研究課題/領域番号 |
18K11626
|
研究機関 | 玉川大学 |
研究代表者 |
小林 祥子 玉川大学, 農学部, 准教授 (10537103)
|
研究分担者 |
藤田 素子 京都大学, 東南アジア地域研究研究所, 連携研究員 (50456828) [辞退]
|
研究期間 (年度) |
2018-04-01 – 2023-03-31
|
キーワード | 植林地 / ALOS-2/PALSAR-2 / Sentinel-1 / 下層植生 / ユーカリ / 雑草 / 熱帯鳥類 |
研究実績の概要 |
近年の急速な生物多様性の喪失により、生態系や生物多様性の長期的なモニタリングが必要とされているが、東南アジアにおいての調査研究は非常に少ない。森林構造と生物多様性が正の相関関係にある既知の事実をベースとして、リモートセンシング技術を活用した森林構造の把握と鳥類多様性のモニタリングに注目が集まっている。 これまでに、インドネシア・スマトラ島リアウ州の自然林と植林地における解析を実施し、森林構造と強い相関関係がある偏波パラメータを特定するとともに、絶滅危惧種の鳥類の出現率と、森林構造を説明するLバンド偏波パラメータとの相関関係を明らかにした。 そこで昨年度は、解析対象地域をインドネシア・スマトラ島 南スマトラ州のユーカリ植林地へ変更し、衛星画像解析に着手した。まずは、マイクロ波衛星データであるALOS-2/PALSAR-2のL-band 合成開口レーダ(Synthetic Aperture Radar: SAR)データ、さらに、Sentinel-1のC-band SARデータを用いて、これらの偏波パラメータと森林パラメータにおける解析を行なった。

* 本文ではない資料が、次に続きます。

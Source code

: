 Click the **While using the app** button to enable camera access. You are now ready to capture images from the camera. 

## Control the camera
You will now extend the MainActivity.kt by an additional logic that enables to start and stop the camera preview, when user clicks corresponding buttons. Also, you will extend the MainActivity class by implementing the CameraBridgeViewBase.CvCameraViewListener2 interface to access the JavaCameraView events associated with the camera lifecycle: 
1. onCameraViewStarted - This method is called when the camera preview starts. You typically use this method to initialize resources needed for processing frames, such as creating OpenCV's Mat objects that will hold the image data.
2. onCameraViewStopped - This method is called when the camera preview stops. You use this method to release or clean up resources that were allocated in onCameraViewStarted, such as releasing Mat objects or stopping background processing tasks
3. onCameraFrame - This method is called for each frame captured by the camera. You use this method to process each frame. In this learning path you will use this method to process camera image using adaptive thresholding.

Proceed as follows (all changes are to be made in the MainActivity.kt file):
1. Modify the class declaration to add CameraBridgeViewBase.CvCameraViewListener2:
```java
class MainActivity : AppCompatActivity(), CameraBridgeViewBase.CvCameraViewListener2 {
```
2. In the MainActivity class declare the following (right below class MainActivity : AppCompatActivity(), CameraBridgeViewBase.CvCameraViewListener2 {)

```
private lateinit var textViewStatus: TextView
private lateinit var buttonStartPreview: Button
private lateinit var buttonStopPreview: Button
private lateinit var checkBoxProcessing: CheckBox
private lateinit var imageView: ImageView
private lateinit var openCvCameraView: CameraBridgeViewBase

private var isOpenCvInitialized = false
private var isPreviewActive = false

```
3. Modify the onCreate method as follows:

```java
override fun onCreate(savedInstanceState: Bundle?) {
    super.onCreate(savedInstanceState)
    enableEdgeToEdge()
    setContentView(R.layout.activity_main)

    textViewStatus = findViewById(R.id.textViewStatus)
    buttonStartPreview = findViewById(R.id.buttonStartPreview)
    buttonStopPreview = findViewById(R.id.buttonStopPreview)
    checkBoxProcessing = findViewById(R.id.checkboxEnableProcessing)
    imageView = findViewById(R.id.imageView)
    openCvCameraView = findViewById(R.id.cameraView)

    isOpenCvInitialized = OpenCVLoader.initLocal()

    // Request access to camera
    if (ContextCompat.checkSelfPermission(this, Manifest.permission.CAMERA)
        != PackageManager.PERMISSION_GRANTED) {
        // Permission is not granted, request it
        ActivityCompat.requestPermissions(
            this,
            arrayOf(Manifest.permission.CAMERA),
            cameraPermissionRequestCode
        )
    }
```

今後の鳥類多様性解析の基礎的な知見となる林層構造とSARデータの関連性を見出すため、現場調査により取得した各林層の植生被度データと、 SARデータの重回帰分析を行った。結果、ある特定の条件下においては、L-band SAR パラメータと、林床植生・下層植生の被度に強い相関があることを見出した。
|
現在までの達成度 (区分) |
現在までの達成度 (区分)
3: やや遅れている
理由
コロナ感染症の影響で、大学からの通達により海外調査地への渡航が認められておらず、現場調査へ約2年間行くことができていなかったため、現場調査データの取得が遅れている。
|
今後の研究の推進方策 |
前述したように、昨年度の研究で、ユーカリ植林地においてSARデータを用いた森林構造の把握がおおよそ明らかとなった。今後は、ユーカリ植林の周辺に残存する自然林(二次林)におけるマイクロ波衛星画像の解析を進めると同時に、鳥類多様性データとの関連性の解析を行う。
|
次年度使用額が生じた理由 |
コロナ感染症の影響により、現場調査を行うことができなかったため、次年度使用額が生じた。現在、これまでのデータを使用して解析を進めているため、その論文校正費用と論文の出版費用に利用する。